▸ **What to work on**
The data that follows must be transcribed in full and exactly, minus the pictures.
--- START ---
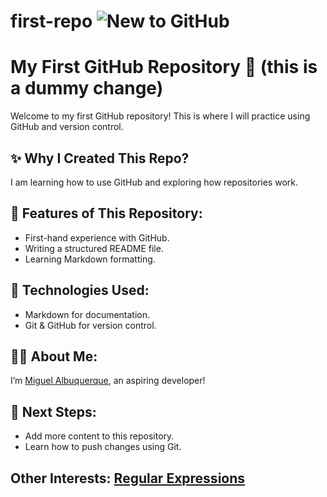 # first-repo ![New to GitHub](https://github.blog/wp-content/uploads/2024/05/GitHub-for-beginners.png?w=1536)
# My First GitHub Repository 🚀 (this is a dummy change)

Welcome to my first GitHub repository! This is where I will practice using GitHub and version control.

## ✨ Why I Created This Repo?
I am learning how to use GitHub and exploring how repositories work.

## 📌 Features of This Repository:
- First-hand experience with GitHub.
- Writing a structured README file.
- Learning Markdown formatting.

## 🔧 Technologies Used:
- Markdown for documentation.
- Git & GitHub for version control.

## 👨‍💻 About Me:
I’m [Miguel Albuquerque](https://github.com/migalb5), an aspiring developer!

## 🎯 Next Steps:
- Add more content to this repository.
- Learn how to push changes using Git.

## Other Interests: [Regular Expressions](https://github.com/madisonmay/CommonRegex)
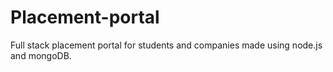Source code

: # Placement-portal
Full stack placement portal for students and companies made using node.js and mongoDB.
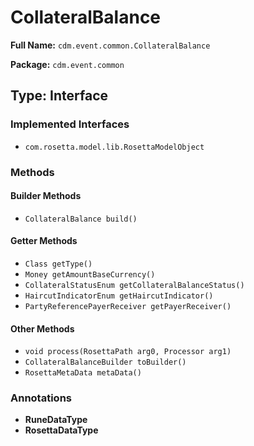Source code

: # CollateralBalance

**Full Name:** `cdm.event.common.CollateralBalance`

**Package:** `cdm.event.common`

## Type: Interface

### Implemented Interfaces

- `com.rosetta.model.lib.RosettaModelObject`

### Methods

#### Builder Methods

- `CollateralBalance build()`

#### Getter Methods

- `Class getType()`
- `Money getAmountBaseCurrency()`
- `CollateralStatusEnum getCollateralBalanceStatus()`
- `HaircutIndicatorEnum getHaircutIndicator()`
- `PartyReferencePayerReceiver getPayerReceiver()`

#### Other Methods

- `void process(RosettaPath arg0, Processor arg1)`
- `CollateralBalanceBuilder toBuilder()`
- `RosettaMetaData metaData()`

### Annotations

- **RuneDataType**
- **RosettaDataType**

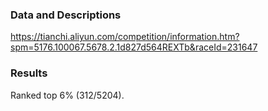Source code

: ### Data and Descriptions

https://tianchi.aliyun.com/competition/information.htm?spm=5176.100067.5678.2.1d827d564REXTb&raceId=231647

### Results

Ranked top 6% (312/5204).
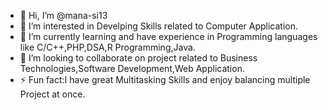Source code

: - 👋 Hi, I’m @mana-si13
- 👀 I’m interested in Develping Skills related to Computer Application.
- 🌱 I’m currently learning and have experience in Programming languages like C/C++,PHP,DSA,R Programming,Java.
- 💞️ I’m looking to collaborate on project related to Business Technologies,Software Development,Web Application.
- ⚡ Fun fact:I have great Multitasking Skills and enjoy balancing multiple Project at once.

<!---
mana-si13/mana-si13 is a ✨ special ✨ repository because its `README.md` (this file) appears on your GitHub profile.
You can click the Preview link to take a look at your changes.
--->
--- END ---
▸ **Written response**
 # first-repo ![New to GitHub](https://github.blog/wp-content/uploads/2024/05/GitHub-for-beginners.png?w=1536)
# My First GitHub Repository 🚀 (this is a dummy change)

Welcome to my first GitHub repository! This is where I will practice using GitHub and version control.

## ✨ Why I Created This Repo?
I am learning how to use GitHub and exploring how repositories work.

## 📌 Features of This Repository:
- First-hand experience with GitHub.
- Writing a structured README file.
- Learning Markdown formatting.

## 🔧 Technologies Used:
- Markdown for documentation.
- Git & GitHub for version control.

## 👨‍💻 About Me:
I’m [Miguel Albuquerque](https://github.com/migalb5), an aspiring developer!

## 🎯 Next Steps:
- Add more content to this repository.
- Learn how to push changes using Git.

## Other Interests: [Regular Expressions](https://github.com/madisonmay/CommonRegex)
Source code

: # Placement-portal
Full stack placement portal for students and companies made using node.js and mongoDB.
Source code

: # CollateralBalance

**Full Name:** `cdm.event.common.CollateralBalance`

**Package:** `cdm.event.common`

## Type: Interface

### Implemented Interfaces

- `com.rosetta.model.lib.RosettaModelObject`

### Methods

#### Builder Methods

- `CollateralBalance build()`

#### Getter Methods

- `Class getType()`
- `Money getAmountBaseCurrency()`
- `CollateralStatusEnum getCollateralBalanceStatus()`
- `HaircutIndicatorEnum getHaircutIndicator()`
- `PartyReferencePayerReceiver getPayerReceiver()`

#### Other Methods

- `void process(RosettaPath arg0, Processor arg1)`
- `CollateralBalanceBuilder toBuilder()`
- `RosettaMetaData metaData()`

### Annotations

- **RuneDataType**
- **RosettaDataType**

Source code

: ### Data and Descriptions

https://tianchi.aliyun.com/competition/information.htm?spm=5176.100067.5678.2.1d827d564REXTb&raceId=231647

### Results

Ranked top 6% (312/5204).
Source code

: - 👋 Hi, I’m @mana-si13
- 👀 I’m interested in Develping Skills related to Computer Application.
- 🌱 I’m currently learning and have experience in Programming languages like C/C++,PHP,DSA,R Programming,Java.
- 💞️ I’m looking to collaborate on project related to Business Technologies,Software Development,Web Application.
- ⚡ Fun fact:I have great Multitasking Skills and enjoy balancing multiple Project at once.

<!---
mana-si13/mana-si13 is a ✨ special ✨ repository because its `README.md` (this file) appears on your GitHub profile.
You can click the Preview link to take a look at your changes.
--->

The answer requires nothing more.